The code is almost a duplication of your tutorial:
workers := river.NewWorkers()
river.AddWorker(workers, myWorker)
logger := slog.New(slogzerolog.Option{Level: slog.LevelInfo, Logger: &log.Logger}.NewZerologHandler())
riverClient, err := river.NewClient(riverpgxv5.New(dbPool), &river.Config{
Logger: logger,
Queues: map[string]river.QueueConfig{river.QueueDefault: {MaxWorkers: 10},},
Workers: workers,
})
Thanks
We've had similar reports of this before, but I've always had trouble trying to repro them. I've been running a demo work set for hours and have yet to see it once.
The reelection queries have a context timeout of 5 seconds on them, and it's possible that the problem is as simple as that for some set ups, that's just not enough time. Is it possible that you have a high latency link between your app and DB?
Aside from that, any chance you have a slow query log or some other similar insight enabled in Postgres?
https://www.metisdata.io/blog/how-enabling-slow-query-log-enhances-postgres-observability
If you could look for the reelection queries and see if they're taking a really a long time, that'd give us a path to start investigating (i.e. you could then extract one and EXPLAIN ANALYZE it to get more detail).

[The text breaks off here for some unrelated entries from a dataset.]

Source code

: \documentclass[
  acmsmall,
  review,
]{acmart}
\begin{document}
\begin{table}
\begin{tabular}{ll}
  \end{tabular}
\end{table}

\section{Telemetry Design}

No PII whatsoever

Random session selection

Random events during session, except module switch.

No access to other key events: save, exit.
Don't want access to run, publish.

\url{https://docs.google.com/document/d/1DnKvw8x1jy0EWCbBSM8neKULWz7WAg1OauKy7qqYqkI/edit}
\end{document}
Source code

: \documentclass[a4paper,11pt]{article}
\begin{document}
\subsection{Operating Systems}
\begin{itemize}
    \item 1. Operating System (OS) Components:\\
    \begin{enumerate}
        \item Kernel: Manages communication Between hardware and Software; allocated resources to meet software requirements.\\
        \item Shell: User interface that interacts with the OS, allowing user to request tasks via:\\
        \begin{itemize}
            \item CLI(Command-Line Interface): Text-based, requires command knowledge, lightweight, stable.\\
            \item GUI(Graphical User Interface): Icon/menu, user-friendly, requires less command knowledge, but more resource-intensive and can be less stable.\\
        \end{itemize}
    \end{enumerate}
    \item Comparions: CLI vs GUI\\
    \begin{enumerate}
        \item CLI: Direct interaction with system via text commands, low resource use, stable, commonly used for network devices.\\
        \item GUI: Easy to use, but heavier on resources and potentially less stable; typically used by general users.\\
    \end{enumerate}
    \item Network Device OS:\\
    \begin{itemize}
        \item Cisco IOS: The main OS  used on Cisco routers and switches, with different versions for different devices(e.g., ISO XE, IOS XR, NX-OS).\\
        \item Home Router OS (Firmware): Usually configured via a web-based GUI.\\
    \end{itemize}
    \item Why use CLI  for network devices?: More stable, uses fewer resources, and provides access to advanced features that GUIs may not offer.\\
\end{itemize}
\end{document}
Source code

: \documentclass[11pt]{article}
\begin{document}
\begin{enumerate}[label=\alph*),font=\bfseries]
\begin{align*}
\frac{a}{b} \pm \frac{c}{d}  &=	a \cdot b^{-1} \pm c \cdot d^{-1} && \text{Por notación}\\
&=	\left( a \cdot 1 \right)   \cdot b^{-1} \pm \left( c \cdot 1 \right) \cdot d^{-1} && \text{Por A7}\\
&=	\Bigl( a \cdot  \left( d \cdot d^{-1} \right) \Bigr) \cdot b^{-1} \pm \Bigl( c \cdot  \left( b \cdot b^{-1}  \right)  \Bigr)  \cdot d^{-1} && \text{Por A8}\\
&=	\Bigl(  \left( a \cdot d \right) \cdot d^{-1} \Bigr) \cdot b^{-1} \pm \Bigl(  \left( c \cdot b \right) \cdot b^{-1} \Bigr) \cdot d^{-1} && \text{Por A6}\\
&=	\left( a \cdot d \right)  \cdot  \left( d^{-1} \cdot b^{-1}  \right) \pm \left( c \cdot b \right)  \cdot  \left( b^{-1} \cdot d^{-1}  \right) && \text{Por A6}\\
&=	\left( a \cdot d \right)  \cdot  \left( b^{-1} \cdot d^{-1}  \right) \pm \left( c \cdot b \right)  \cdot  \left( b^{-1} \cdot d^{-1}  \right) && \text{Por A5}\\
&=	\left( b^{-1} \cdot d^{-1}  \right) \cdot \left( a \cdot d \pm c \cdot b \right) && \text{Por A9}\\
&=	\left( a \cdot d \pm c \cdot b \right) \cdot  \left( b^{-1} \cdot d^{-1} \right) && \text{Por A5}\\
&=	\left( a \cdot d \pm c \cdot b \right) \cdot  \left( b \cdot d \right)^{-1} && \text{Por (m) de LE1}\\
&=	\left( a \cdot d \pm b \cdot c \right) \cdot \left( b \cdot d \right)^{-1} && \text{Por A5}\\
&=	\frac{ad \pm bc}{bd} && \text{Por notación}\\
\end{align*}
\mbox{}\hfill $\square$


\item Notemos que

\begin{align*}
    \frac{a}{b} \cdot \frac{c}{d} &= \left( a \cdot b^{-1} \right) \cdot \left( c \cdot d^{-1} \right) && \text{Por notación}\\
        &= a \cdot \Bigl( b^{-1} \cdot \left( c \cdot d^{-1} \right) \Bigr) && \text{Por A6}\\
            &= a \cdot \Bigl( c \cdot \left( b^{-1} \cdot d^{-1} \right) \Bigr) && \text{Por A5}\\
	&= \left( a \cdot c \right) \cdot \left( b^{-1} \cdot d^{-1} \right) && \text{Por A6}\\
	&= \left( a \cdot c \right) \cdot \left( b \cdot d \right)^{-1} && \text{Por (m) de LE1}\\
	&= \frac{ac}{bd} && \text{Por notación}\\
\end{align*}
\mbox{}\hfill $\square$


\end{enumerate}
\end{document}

The election/reelection queries looking like this:
-- name: LeaderAttemptElect :execrows
INSERT INTO river_leader(leader_id, elected_at, expires_at)
VALUES (@leader_id, now(), now() + @ttl::interval)
ON CONFLICT (name)
DO NOTHING;
-- name: LeaderAttemptReelect :execrows
INSERT INTO river_leader(leader_id, elected_at, expires_at)
VALUES (@leader_id, now(), now() + @ttl::interval)
ON CONFLICT (name)
DO UPDATE SET
expires_at = now() + @ttl
WHERE
river_leader.leader_id = @leader_id;
Thanks for your help @brandur.
Only the request LeaderAttemptReelect is listed in the top 100 of query statistics (pg_stat_statements):
- 237149 calls
- 237149 rows
- total time 20.11 sec
- mean time 0.08 ms
- min time 0.05 ms
- max time 13.88 ms
- time stddev 0.05 ms
Its explain plan is:
Insert on river_leader (cost=0.00..0.01 rows=0 width=0) (actual time=0.190..0.190 rows=0 loops=1)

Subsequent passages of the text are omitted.